== What is expected ==
Take each line in the entries below that holds "your" and show it.

Saved entries

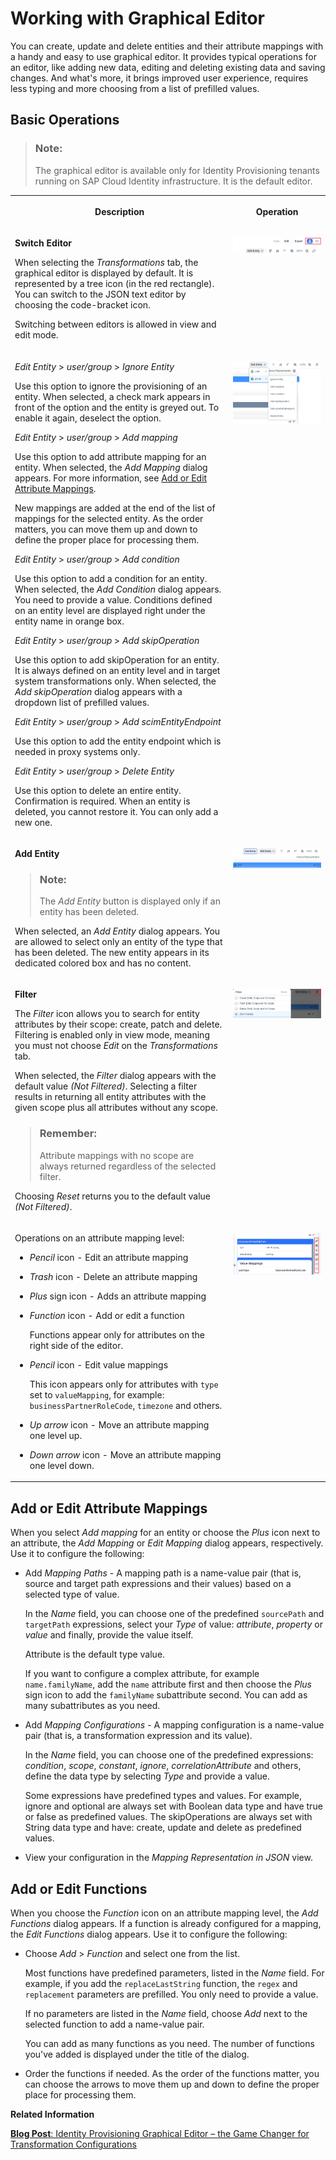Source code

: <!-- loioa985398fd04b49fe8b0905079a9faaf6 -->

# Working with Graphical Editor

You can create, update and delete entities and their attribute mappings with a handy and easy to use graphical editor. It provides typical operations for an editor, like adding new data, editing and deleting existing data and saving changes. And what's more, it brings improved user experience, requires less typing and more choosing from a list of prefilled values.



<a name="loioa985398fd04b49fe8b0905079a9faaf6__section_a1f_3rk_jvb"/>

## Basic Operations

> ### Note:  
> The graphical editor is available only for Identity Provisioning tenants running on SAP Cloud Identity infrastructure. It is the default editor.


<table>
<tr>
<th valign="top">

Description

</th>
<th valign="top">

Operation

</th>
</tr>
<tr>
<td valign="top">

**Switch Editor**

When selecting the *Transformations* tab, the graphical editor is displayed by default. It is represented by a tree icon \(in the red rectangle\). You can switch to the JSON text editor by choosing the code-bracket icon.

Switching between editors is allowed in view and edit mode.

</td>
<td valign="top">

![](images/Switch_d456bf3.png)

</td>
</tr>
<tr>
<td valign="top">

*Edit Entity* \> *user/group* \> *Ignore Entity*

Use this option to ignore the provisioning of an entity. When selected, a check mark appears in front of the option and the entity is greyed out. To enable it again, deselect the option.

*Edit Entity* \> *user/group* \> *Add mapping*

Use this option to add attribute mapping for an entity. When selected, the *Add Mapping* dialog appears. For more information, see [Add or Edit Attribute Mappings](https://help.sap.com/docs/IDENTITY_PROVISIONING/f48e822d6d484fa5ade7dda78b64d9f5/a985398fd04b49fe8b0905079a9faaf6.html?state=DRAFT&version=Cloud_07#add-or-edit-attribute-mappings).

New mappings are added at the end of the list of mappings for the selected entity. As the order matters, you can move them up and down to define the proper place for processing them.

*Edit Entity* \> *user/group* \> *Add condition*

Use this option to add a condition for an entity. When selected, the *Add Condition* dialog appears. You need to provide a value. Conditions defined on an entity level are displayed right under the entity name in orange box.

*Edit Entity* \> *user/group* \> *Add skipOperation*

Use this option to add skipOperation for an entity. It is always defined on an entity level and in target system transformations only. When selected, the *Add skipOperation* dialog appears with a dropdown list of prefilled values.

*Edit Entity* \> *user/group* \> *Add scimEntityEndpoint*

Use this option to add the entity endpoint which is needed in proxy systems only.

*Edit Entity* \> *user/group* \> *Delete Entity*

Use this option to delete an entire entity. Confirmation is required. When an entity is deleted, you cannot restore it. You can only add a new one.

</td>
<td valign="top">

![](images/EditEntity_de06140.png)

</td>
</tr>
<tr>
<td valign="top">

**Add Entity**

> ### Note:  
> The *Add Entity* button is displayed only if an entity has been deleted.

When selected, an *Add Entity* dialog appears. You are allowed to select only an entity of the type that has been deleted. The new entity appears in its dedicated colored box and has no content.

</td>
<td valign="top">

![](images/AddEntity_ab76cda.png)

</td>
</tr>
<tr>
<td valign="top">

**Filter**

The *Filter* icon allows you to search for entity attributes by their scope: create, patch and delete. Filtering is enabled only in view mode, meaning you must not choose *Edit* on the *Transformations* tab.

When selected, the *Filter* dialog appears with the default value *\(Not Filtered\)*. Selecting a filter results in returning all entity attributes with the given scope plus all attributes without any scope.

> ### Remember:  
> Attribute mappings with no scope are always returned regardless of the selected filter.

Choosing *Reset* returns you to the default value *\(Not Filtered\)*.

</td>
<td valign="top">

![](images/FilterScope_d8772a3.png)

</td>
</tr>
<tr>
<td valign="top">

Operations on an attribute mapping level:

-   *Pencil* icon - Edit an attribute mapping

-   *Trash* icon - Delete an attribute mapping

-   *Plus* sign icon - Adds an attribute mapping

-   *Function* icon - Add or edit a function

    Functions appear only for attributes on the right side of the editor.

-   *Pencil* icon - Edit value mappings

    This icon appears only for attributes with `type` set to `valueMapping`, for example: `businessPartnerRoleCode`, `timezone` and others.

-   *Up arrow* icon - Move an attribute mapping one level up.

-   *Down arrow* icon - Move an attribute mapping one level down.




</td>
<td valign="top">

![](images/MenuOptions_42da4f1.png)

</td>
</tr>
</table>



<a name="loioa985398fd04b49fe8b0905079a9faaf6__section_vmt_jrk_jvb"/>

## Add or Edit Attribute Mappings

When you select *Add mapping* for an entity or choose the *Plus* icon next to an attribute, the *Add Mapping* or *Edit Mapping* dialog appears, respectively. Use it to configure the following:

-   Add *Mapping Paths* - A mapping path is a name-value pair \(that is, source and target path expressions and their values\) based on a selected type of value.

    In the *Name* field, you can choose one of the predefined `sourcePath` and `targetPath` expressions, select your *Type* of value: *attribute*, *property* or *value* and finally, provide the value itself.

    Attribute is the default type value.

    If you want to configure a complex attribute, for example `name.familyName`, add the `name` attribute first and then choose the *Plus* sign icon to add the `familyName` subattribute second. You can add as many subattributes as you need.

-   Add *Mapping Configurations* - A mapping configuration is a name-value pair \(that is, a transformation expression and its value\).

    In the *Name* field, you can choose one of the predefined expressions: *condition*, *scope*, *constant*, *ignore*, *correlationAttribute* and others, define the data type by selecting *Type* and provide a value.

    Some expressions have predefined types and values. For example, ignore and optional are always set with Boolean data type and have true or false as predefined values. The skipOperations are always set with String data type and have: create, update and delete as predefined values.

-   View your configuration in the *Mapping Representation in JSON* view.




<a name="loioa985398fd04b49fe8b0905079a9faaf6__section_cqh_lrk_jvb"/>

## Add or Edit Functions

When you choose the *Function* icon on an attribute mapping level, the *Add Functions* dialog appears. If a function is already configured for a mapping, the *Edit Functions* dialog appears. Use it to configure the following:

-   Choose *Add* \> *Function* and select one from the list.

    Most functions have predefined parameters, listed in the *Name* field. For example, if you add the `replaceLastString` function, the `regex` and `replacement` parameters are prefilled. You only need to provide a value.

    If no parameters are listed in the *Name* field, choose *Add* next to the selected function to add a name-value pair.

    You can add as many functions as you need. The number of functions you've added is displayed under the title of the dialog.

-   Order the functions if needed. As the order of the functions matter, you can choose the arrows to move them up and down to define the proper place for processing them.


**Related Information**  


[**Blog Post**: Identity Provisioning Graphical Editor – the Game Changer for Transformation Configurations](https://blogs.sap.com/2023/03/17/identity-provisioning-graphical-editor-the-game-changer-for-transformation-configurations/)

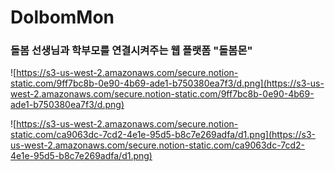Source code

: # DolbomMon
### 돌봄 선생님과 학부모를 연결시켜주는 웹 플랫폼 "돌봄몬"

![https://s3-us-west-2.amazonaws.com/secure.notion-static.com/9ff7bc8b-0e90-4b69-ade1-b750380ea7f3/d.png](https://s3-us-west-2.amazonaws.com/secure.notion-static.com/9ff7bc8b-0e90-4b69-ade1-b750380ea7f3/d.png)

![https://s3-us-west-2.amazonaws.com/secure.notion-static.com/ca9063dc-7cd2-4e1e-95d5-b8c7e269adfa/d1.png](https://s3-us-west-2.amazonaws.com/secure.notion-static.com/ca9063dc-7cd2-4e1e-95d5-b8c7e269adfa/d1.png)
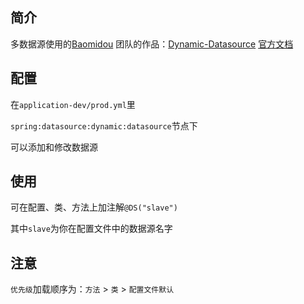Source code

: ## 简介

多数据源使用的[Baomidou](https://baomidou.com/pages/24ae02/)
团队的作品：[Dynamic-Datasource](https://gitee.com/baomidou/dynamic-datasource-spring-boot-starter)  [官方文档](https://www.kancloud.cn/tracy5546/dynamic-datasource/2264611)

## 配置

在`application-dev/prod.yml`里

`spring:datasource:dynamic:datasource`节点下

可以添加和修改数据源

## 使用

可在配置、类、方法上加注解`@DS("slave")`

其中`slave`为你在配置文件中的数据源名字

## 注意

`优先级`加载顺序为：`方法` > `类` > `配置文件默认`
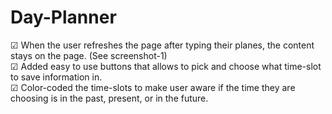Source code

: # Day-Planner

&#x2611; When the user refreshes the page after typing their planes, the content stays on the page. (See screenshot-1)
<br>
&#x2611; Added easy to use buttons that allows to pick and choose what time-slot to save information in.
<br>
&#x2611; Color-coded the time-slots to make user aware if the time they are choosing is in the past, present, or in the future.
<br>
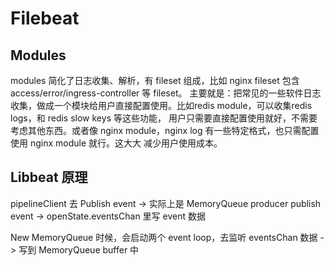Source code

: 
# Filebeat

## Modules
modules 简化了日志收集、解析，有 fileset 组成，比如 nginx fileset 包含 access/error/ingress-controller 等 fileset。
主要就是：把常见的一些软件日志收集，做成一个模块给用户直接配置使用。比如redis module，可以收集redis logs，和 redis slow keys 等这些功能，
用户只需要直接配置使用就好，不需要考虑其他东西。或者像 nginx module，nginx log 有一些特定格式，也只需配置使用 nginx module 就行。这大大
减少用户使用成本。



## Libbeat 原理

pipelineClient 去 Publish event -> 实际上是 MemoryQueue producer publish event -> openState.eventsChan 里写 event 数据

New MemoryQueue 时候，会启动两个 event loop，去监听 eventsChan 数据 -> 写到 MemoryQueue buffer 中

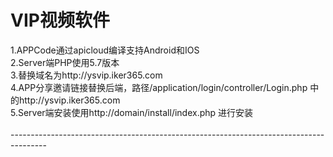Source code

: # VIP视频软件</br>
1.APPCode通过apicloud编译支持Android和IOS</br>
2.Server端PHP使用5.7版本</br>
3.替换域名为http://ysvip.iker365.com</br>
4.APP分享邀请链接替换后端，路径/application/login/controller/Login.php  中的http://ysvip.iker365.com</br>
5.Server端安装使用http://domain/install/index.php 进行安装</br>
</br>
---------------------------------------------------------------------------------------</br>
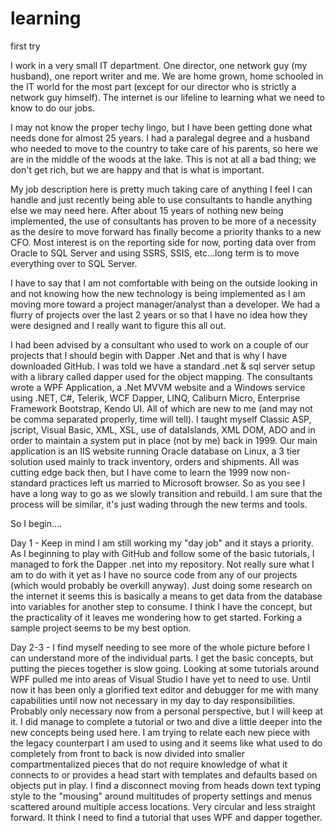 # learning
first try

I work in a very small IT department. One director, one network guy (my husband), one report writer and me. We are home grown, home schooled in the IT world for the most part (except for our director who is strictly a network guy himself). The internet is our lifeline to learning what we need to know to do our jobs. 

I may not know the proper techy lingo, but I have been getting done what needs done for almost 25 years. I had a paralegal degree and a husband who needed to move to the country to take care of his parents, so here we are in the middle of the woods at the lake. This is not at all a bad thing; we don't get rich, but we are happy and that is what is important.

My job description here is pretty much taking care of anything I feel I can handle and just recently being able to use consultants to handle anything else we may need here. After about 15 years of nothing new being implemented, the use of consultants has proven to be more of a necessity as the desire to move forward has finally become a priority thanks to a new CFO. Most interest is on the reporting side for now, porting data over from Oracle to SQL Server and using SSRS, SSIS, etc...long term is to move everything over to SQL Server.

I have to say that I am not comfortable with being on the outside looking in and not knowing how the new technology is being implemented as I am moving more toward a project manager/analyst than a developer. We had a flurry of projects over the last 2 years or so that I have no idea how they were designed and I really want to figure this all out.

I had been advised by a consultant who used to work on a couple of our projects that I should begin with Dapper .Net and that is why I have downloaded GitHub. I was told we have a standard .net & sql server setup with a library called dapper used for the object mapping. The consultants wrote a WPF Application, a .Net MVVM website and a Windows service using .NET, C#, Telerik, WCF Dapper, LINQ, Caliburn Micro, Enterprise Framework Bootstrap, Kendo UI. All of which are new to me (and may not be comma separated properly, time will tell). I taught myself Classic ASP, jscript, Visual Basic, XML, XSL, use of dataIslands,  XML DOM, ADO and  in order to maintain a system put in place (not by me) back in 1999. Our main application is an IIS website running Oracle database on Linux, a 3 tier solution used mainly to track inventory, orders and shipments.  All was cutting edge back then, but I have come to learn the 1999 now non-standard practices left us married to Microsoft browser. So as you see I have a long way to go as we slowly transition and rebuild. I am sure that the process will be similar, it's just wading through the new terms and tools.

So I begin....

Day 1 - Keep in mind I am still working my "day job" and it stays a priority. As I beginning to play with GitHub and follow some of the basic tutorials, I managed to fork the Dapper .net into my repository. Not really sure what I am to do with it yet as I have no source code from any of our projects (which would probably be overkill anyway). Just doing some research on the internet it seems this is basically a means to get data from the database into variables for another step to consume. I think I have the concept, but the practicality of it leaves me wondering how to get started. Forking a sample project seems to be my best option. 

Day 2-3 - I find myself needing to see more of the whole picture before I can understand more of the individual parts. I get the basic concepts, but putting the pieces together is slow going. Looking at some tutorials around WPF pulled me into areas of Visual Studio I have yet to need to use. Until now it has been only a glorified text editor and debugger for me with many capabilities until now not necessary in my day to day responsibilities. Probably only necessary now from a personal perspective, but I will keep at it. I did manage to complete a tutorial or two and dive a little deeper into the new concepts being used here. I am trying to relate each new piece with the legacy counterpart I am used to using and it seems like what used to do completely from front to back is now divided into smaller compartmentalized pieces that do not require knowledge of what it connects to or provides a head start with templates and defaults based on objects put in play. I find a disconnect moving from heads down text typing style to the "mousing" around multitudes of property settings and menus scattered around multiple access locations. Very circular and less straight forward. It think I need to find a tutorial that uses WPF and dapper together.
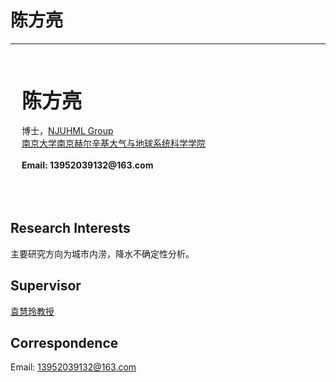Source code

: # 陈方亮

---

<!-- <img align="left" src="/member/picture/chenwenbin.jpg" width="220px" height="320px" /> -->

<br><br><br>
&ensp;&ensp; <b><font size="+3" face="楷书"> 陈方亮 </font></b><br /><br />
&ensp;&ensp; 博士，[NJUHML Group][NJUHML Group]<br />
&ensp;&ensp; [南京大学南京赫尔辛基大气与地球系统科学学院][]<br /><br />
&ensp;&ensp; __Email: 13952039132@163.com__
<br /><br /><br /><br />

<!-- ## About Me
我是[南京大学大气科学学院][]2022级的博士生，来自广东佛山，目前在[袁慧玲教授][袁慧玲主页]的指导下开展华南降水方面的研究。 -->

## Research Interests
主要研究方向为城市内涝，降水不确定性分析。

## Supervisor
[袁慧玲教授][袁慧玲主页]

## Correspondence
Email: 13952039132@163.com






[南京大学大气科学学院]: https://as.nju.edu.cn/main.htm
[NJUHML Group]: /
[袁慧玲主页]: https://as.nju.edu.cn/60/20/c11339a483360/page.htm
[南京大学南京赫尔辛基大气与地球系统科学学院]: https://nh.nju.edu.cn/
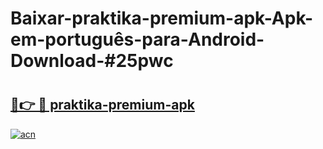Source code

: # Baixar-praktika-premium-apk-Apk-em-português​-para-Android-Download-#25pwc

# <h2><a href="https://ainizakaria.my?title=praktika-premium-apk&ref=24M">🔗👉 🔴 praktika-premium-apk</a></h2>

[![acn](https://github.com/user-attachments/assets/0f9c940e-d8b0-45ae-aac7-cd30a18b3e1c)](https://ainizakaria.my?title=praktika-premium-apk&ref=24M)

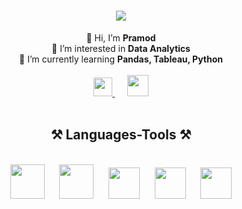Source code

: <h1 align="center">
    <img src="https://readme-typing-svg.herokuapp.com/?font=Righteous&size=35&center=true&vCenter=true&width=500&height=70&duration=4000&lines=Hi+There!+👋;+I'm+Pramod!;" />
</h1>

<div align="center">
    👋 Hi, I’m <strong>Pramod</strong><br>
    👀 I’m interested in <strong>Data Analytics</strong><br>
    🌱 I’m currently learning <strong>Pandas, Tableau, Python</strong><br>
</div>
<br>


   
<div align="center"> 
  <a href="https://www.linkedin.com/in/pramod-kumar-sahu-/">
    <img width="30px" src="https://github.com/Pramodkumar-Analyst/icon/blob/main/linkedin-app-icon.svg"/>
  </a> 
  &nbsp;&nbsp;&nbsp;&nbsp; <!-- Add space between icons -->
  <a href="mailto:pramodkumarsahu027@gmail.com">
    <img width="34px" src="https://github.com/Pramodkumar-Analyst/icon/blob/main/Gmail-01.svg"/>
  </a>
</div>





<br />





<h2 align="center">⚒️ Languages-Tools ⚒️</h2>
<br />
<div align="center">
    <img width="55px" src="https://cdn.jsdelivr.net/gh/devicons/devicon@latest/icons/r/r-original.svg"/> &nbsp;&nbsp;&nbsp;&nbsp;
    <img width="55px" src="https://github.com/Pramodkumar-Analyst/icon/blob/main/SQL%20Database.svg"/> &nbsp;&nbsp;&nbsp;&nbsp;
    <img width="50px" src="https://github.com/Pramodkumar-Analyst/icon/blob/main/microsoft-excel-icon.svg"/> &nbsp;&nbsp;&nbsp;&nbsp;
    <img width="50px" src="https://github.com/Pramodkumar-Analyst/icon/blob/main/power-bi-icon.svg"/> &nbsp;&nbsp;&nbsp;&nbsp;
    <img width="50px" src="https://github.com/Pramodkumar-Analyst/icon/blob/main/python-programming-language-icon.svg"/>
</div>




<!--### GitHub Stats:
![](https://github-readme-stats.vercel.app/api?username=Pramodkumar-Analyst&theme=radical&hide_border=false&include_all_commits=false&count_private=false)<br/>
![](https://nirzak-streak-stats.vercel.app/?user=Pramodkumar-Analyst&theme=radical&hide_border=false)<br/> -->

== Task response ==
    In the *Name* field, you can choose one of the predefined `sourcePath` and `targetPath` expressions, select your *Type* of value: *attribute*, *property* or *value* and finally, provide the value itself.
-   View your configuration in the *Mapping Representation in JSON* view.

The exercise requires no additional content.